* _THE PROBLEM_: Scan the data below and work out how many of its lines contain the word "virtual". Give only that number.

·····

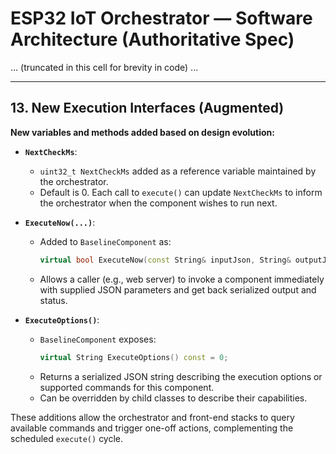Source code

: 
# ESP32 IoT Orchestrator — Software Architecture (Authoritative Spec)
... (truncated in this cell for brevity in code) ...

---

## 13. New Execution Interfaces (Augmented)

**New variables and methods added based on design evolution:**

- **`NextCheckMs`**:  
  - `uint32_t NextCheckMs` added as a reference variable maintained by the orchestrator.  
  - Default is 0. Each call to `execute()` can update `NextCheckMs` to inform the orchestrator when the component wishes to run next.

- **`ExecuteNow(...)`**:  
  - Added to `BaselineComponent` as:  
    ```cpp
    virtual bool ExecuteNow(const String& inputJson, String& outputJson, int* resultCode, String* resultDescription) = 0;
    ```
  - Allows a caller (e.g., web server) to invoke a component immediately with supplied JSON parameters and get back serialized output and status.

- **`ExecuteOptions()`**:  
  - `BaselineComponent` exposes:  
    ```cpp
    virtual String ExecuteOptions() const = 0;
    ```
  - Returns a serialized JSON string describing the execution options or supported commands for this component.  
  - Can be overridden by child classes to describe their capabilities.

These additions allow the orchestrator and front-end stacks to query available commands and trigger one-off actions, complementing the scheduled `execute()` cycle.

·····

* _WRITTEN ANSWER_: 2